Yampolski era uno de esos escritores, que acudía al principio con ilusión, más tarde absolutamente decepcionado y finalmente con miedo: «Miedo por una palabra dicha o no dicha, por todo sólo cuanto hayas pensado o ni siquiera hayas pensado, miedo por tus supuestas equivocaciones, y no sólo las tuyas, también las de tu camarada, o ni siquiera un camarada, sino de un conocido, de un pariente próximo o lejano...» (p.39). Para Yampolski, las reuniones eran acontecimientos a medio camino entre un tribunal, un oficio de difuntos y un patíbulo. Él iba registrando todo, desde lo que ocurría en el estrado de los dirigentes hasta lo que había entre bastidores. Su testimonio es un documento imprescindible para conocer qué ocurre cuando la creación deja de ser un producto de la creatividad y debe supeditarse a una administración que obliga al artista a renunciar a su talento para cumplir unas directrices establecidas. Se queja Yampolski de que mientras en Rusia no había papel para editar a Faulkner o a Agatha Christie, ni a Platónov o Bulgákov, se tiraban millones de ejemplares de las obras completas de un miembro mediocre del Partido. En un contexto de terror ocupó el mundo de las letras una chusma seudoliteraria para quienes la ideología no era más que el medio para relegar a un segundo plano a las personas de talento, mientras ellos ofrecían al poder una dependencia servil de «verdaderos comunistas». Eran escritores a quienes no importaba nada la literatura rusa sino asegurarse un lugar en la jerarquía de los privilegiados, al tiempo que los mecanismos de control silenciaban a unos escritores y suprimían a otros físicamente.

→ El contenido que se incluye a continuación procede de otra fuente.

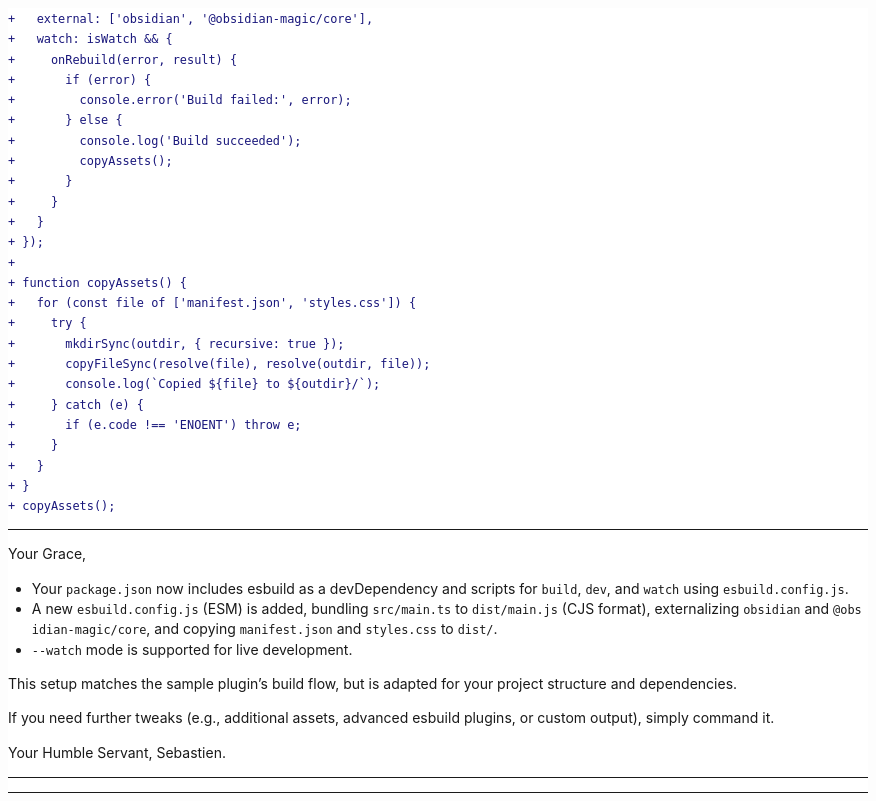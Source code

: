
 ```diff
+   external: ['obsidian', '@obsidian-magic/core'],
+   watch: isWatch && {
+     onRebuild(error, result) {
+       if (error) {
+         console.error('Build failed:', error);
+       } else {
+         console.log('Build succeeded');
+         copyAssets();
+       }
+     }
+   }
+ });
+ 
+ function copyAssets() {
+   for (const file of ['manifest.json', 'styles.css']) {
+     try {
+       mkdirSync(outdir, { recursive: true });
+       copyFileSync(resolve(file), resolve(outdir, file));
+       console.log(`Copied ${file} to ${outdir}/`);
+     } catch (e) {
+       if (e.code !== 'ENOENT') throw e;
+     }
+   }
+ }
+ copyAssets(); 
```

---

Your Grace,

- Your `package.json` now includes esbuild as a devDependency and scripts for `build`, `dev`, and `watch` using `esbuild.config.js`.
- A new `esbuild.config.js` (ESM) is added, bundling `src/main.ts` to `dist/main.js` (CJS format), externalizing `obsidian` and `@obsidian-magic/core`, and copying `manifest.json` and `styles.css` to `dist/`.  
- `--watch` mode is supported for live development.

This setup matches the sample plugin’s build flow, but is adapted for your project structure and dependencies.

If you need further tweaks (e.g., additional assets, advanced esbuild plugins, or custom output), simply command it.

Your Humble Servant, Sebastien.

---



---

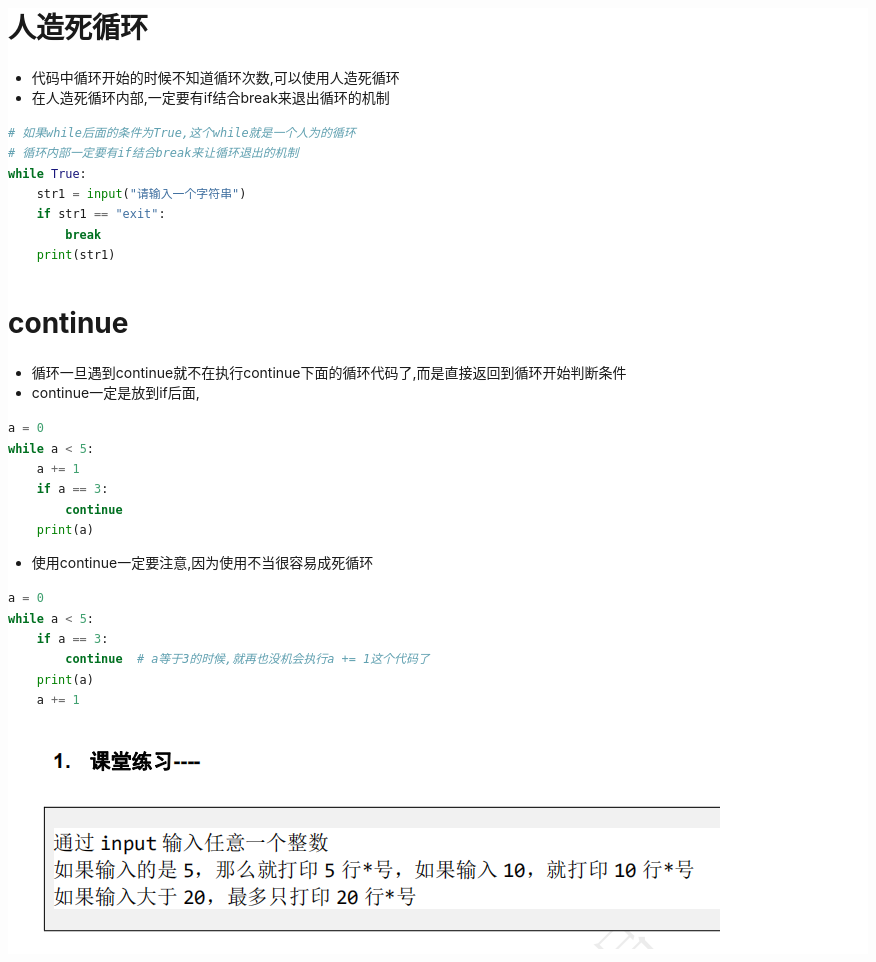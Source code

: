 

# 人造死循环

- 代码中循环开始的时候不知道循环次数,可以使用人造死循环
- 在人造死循环内部,一定要有if结合break来退出循环的机制

```python
# 如果while后面的条件为True,这个while就是一个人为的循环
# 循环内部一定要有if结合break来让循环退出的机制
while True:
    str1 = input("请输入一个字符串")
    if str1 == "exit":
        break
    print(str1)
```

# continue

- 循环一旦遇到continue就不在执行continue下面的循环代码了,而是直接返回到循环开始判断条件
- continue一定是放到if后面,

```python
a = 0
while a < 5:
    a += 1
    if a == 3:
        continue
    print(a)
```

- 使用continue一定要注意,因为使用不当很容易成死循环

```python
a = 0
while a < 5:
    if a == 3:
        continue  # a等于3的时候,就再也没机会执行a += 1这个代码了
    print(a)
    a += 1
```



![image-20200725114620528](assets/image-20200725114620528.png)
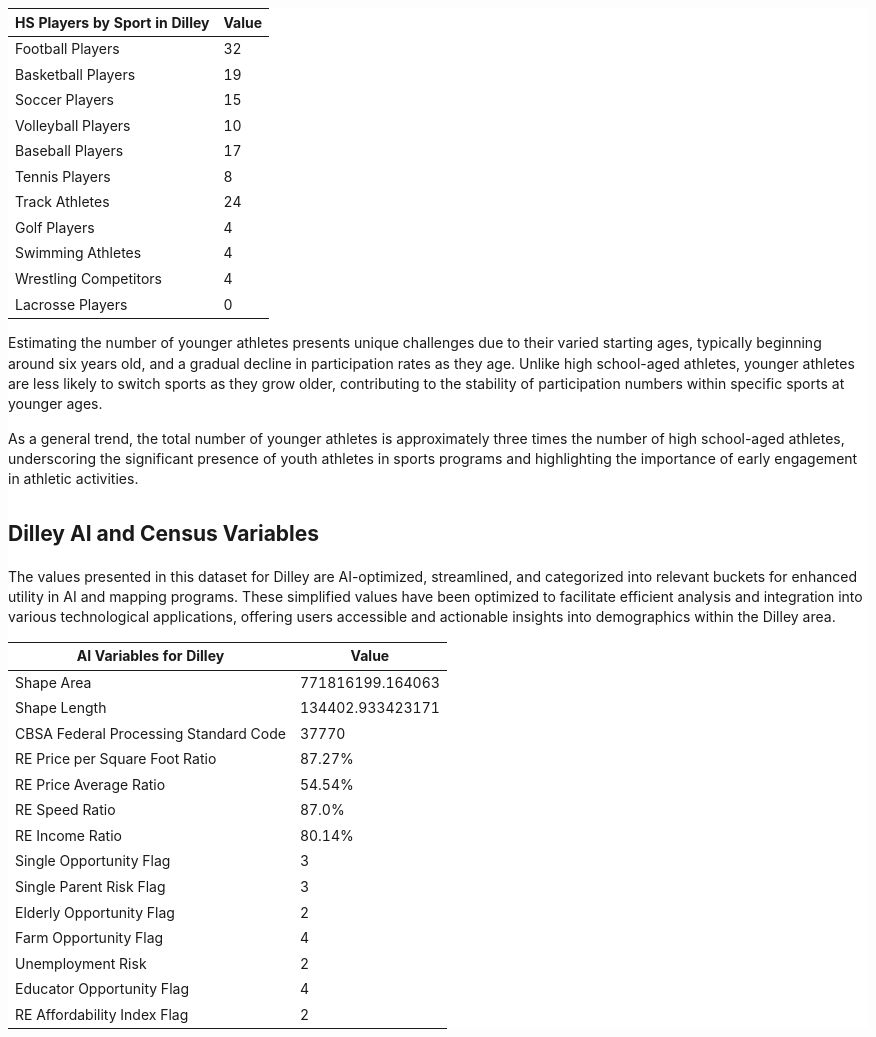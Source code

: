 | HS Players by Sport in Dilley | Value |
|-------------|-------|
| Football Players | 32 |
| Basketball Players | 19 |
| Soccer Players | 15 |
| Volleyball Players | 10 |
| Baseball Players | 17 |
| Tennis Players | 8 |
| Track Athletes | 24 |
| Golf Players | 4 |
| Swimming Athletes | 4 |
| Wrestling Competitors | 4 |
| Lacrosse Players | 0 |

Estimating the number of younger athletes presents unique challenges due to their varied starting ages, typically beginning around six years old, and a gradual decline in participation rates as they age. Unlike high school-aged athletes, younger athletes are less likely to switch sports as they grow older, contributing to the stability of participation numbers within specific sports at younger ages.  

As a general trend, the total number of younger athletes is approximately three times the number of high school-aged athletes, underscoring the significant presence of youth athletes in sports programs and highlighting the importance of early engagement in athletic activities.

## Dilley AI and Census Variables

The values presented in this dataset for Dilley are AI-optimized, streamlined, and categorized into relevant buckets for enhanced utility in AI and mapping programs. These simplified values have been optimized to facilitate efficient analysis and integration into various technological applications, offering users accessible and actionable insights into demographics within the Dilley area.

| AI Variables for Dilley | Value |
|-------------|-------|
| Shape Area | 771816199.164063 |
| Shape Length | 134402.933423171 |
| CBSA Federal Processing Standard Code | 37770 |
| RE Price per Square Foot Ratio | 87.27% |
| RE Price Average Ratio | 54.54% |
| RE Speed Ratio | 87.0% |
| RE Income Ratio | 80.14% |
| Single Opportunity Flag | 3 |
| Single Parent Risk Flag | 3 |
| Elderly Opportunity Flag | 2 |
| Farm Opportunity Flag | 4 |
| Unemployment Risk | 2 |
| Educator Opportunity Flag | 4 |
| RE Affordability Index Flag | 2 |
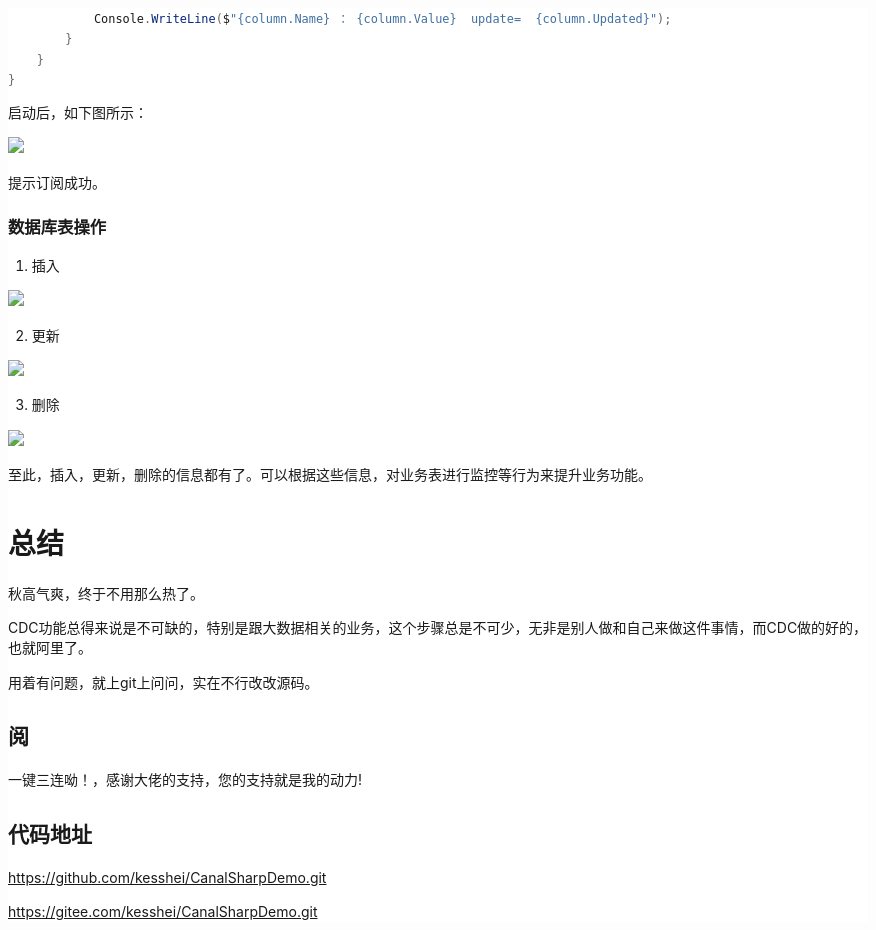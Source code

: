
 ```csharp
            Console.WriteLine($"{column.Name} ： {column.Value}  update=  {column.Updated}");
        }
    }
}
```
启动后，如下图所示：

![](https://tupian.wanmeisys.com/markdown/1661945087545-0d6a447f-39a5-4e47-a6fe-ae8a89f5d418.png)

提示订阅成功。

### 数据库表操作 
1. 插入

![](https://tupian.wanmeisys.com/markdown/1661945424484-19e523dd-568f-4073-8b03-20c015851bd8.png)

2. 更新
 
![](https://tupian.wanmeisys.com/markdown/1661945457776-ac666090-6d43-49fb-8aed-798b4dfabca9.png)

3. 删除

![](https://tupian.wanmeisys.com/markdown/1661945506835-52182589-f878-48c1-bfa3-65b94ce56653.png)

至此，插入，更新，删除的信息都有了。可以根据这些信息，对业务表进行监控等行为来提升业务功能。

# 总结
秋高气爽，终于不用那么热了。

CDC功能总得来说是不可缺的，特别是跟大数据相关的业务，这个步骤总是不可少，无非是别人做和自己来做这件事情，而CDC做的好的，也就阿里了。

用着有问题，就上git上问问，实在不行改改源码。

## 阅
一键三连呦！，感谢大佬的支持，您的支持就是我的动力!


## 代码地址
https://github.com/kesshei/CanalSharpDemo.git

https://gitee.com/kesshei/CanalSharpDemo.git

Las reuniones de la Unión de Escritores se desarrollaban, presididas por un retrato de Stalin, entre discursos falsos, hipócritas y perjuros, en los que se decidía la vida y la muerte. Antes de iniciarse, siempre había que telefonear a alguien para acordar a quién había que hundir, a quien dejar en paz o a quien dar coba, cuando todo esto no venía firmado y aprobado de antemano. Se sabía quién iba a hacer uso de la palabra, quién saldría elegido en las votaciones y hasta cuándo había que reír o aplaudir. Los discursos estaban escritos de antemano, habían sido retocados y nada se podía cambiar. En la reunión se privaba de la palabra a quienes no se atenían a las directrices políticas. Y no sólo de la palabra: de la opinión, de la personalidad, de la resistencia. Cada reunión era más extensa, grotesca y despiadada que las anteriores, y había que acatar mansamente todos los castigos, todas las críticas, todas las condenas: «compareció el acusado para pronunciar su última palabra... estaba tan aplastado, tan molido, tan pulverizado, que no podía sino repetir hasta la saciedad 'soy culpable, soy culpable, soy culpable'» (p.244). Todo lo que estaba sucediendo, todo lo que se escenificaba, era como un espectáculo.